Modeling the impacts of alternative burning strategies on local and regional air quality

One of the main requirements land managers must follow while performing prescribed burnings is to limit smoke from reaching populated areas. We surveyed land managers and prescribed burning experts in the Southeast to identify the most relevant burning scenarios they would like us to simulate with our smoke impact prediction system. In response to the survey results, we focused on the impacts of changing: 1) frequency of burn, 2) season of burn, 3) size of burn, 4) ignition type, and 5) time of burn.

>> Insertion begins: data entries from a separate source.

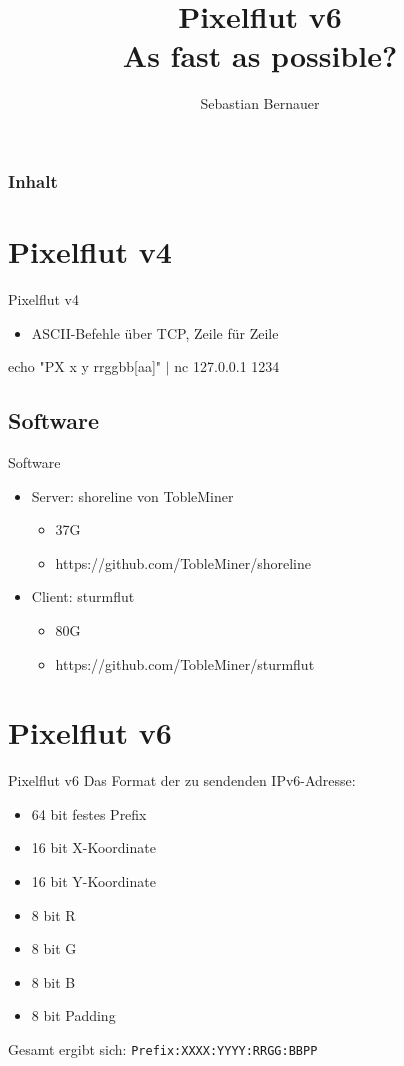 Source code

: \documentclass[12pt,donthandout,notes=dontshow,xcolor=table]{beamer}
\author{Sebastian Bernauer}
\title[Pixelflut v6]{Pixelflut v6\\As fast as possible?}
\begin{document}
\begin{frame}
\titlepage
\end{frame}

\begin{frame}%
\frametitle{Inhalt}
\tableofcontents
\end{frame}

\section{Pixelflut v4}
\begin{frame}{Pixelflut v4}
	\begin{itemize}
		\item ASCII-Befehle über TCP, Zeile für Zeile
	\end{itemize}
	\vfill
	\begin{tcolorbox}[title=Verwendung]
	echo "PX x y rrggbb[aa]" $\vert$ nc 127.0.0.1 1234
	\end{tcolorbox}
\end{frame}

\subsection{Software}
\begin{frame}{Software}
	\begin{itemize}
		\item Server: shoreline von TobleMiner
		\begin{itemize}
			\item 37G
			\item https://github.com/TobleMiner/shoreline
		\end{itemize}
		\item Client: sturmflut
		\begin{itemize}
			\item 80G
			\item https://github.com/TobleMiner/sturmflut
		\end{itemize}
	\end{itemize}
\end{frame}

\section{Pixelflut v6}
\begin{frame}[fragile]{Pixelflut v6}
	Das Format der zu sendenden IPv6-Adresse:
	\begin{itemize}
	\item 64 bit festes Prefix
	\item    16 bit X-Koordinate
	\item    16 bit Y-Koordinate
	\item    8 bit R
	\item    8 bit G
	\item    8 bit B
	\item    8 bit Padding
	\end{itemize}
	
	Gesamt ergibt sich: \texttt{Prefix:XXXX:YYYY:RRGG:BBPP}
\end{frame}
\end{document}

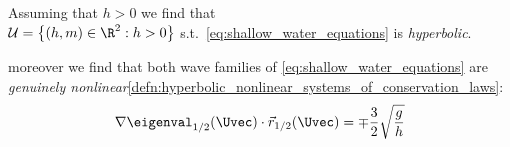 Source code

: \begin{examplebox}
\begin{example}
        \begin{itemizenosep}
        \item Assuming that $h>0$ we find that\\ $\admissibleset=\left\{(h,m)\in\R^{2}:h>0\right\}$ s.t.\ \cref{eq:shallow_water_equations}
        is \textit{hyperbolic}.
        \item moreover we find that both wave families of \cref{eq:shallow_water_equations} are \textit{genuinely nonlinear}\cref{defn:hyperbolic_nonlinear_systems_of_conservation_laws}:
        \begin{align*}
          \nabla\eigenval_{1/2}(\Uvec)\cdot\vec{r}_{1/2}(\Uvec)=\mp\frac{3}{2}\sqrt{\frac{g}{h}}
        \end{align*}
        \end{itemizenosep}
    \end{example}
\end{examplebox}
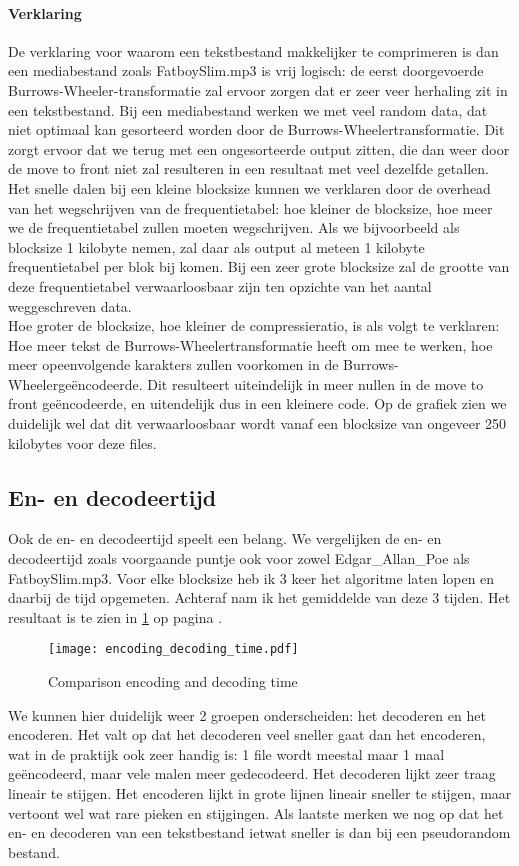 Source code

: \documentclass[11pt,a4paper]{article}
\begin{document}
\paragraph*{Verklaring} De verklaring voor waarom een tekstbestand makkelijker te comprimeren is dan een mediabestand zoals FatboySlim.mp3 is vrij logisch: de eerst doorgevoerde Burrows-Wheeler-transformatie zal ervoor zorgen dat er zeer veer herhaling zit in een tekstbestand. Bij een mediabestand werken we met veel random data, dat niet optimaal kan gesorteerd worden door de Burrows-Wheelertransformatie. Dit zorgt ervoor dat we terug met een ongesorteerde output zitten, die dan weer door de move to front niet zal resulteren in een resultaat met veel dezelfde getallen.\\
Het snelle dalen bij een kleine blocksize kunnen we verklaren door de overhead van het wegschrijven van de frequentietabel: hoe kleiner de blocksize, hoe meer we de frequentietabel zullen moeten wegschrijven. Als we bijvoorbeeld als blocksize 1 kilobyte nemen, zal daar als output al meteen 1 kilobyte frequentietabel per blok bij komen. Bij een zeer grote blocksize zal de grootte van deze frequentietabel verwaarloosbaar zijn ten opzichte van het aantal weggeschreven data.\\
Hoe groter de blocksize, hoe kleiner de compressieratio, is als volgt te verklaren: Hoe meer tekst de Burrows-Wheelertransformatie heeft om mee te werken, hoe meer opeenvolgende karakters zullen voorkomen in de Burrows-Wheelerge\"encodeerde. Dit resulteert uiteindelijk in meer nullen in de move to front ge\"encodeerde, en uitendelijk dus in een kleinere code. Op de grafiek zien we duidelijk wel dat dit verwaarloosbaar wordt vanaf een blocksize van ongeveer 250 kilobytes voor deze files.

\subsection{En- en decodeertijd}
Ook de en- en decodeertijd speelt een belang. We vergelijken de en- en decodeertijd zoals voorgaande puntje ook voor zowel Edgar\_Allan\_Poe als FatboySlim.mp3. Voor elke blocksize heb ik 3 keer het algoritme laten lopen en daarbij de tijd opgemeten. Achteraf nam ik het gemiddelde van deze 3 tijden. Het resultaat is te zien in \ref{tijd} op pagina \pageref{tijd}.
\begin{figure}[h!]
  \centering
    \texttt{[image: encoding\_decoding\_time.pdf]}
    \caption{Comparison encoding and decoding time}
  \label{tijd}
\end{figure}
We kunnen hier duidelijk weer 2 groepen onderscheiden: het decoderen en het encoderen. Het valt op dat het decoderen veel sneller gaat dan het encoderen, wat in de praktijk ook zeer handig is: 1 file wordt meestal maar 1 maal ge\"encodeerd, maar vele malen meer gedecodeerd. Het decoderen lijkt zeer traag lineair te stijgen. Het encoderen lijkt in grote lijnen lineair sneller te stijgen, maar vertoont wel wat rare pieken en stijgingen. Als laatste merken we nog op dat het en- en decoderen van een tekstbestand ietwat sneller is dan bij een pseudorandom bestand.
\end{document}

The objective of this study was to find the benefits and harms associated with changing these five factors, giving guidance to land managers on alternative burn strategies that may reduce the impacts on air quality downwind.

Our smoke impact prediction system incorporates a plume dispersion model into a chemical transport model called Community Multiscale Air Quality modeling System (CMAQ). Consume (Version 3.0) was used to estimate total emissions from a burn, and Fire Emission Production Simulator (FEPS) provided time-varying emissions and important plume parameters such as fire diameter and heat flux. Weather Research and Forecasting (WRF) model provided the meteorological inputs. Daysmoke, a prescribed burning plume dispersion model, was used to track the plume at sub-grid scales. The adaptive grid version of CMAQ was used to strengthen the ability to predict air quality impacts from biomass burnings with the capability to increase grid resolution for tracking plumes at the regional scale. By adopting certain burn strategies cognizant of meteorological conditions, the dispersion and long-range transport of plumes can be altered and their effect on ground-level pollutant concentrations downwind can be controlled.

A burn conducted at Fort Benning Army Base on April 9, 2008 (Compartment F5) under southeasterly winds was used as our study case. The modeling system is evaluated with ground-level smoke measurements 2-5 km downwind of the burn and PM2.5 observations at Columbus Airport, 30 km downwind. Results of different burning strategies are analyzed based on the amounts of pollutants emitted as well as how smoke plumes are dispersed and pollutants are transported to impact downwind air quality.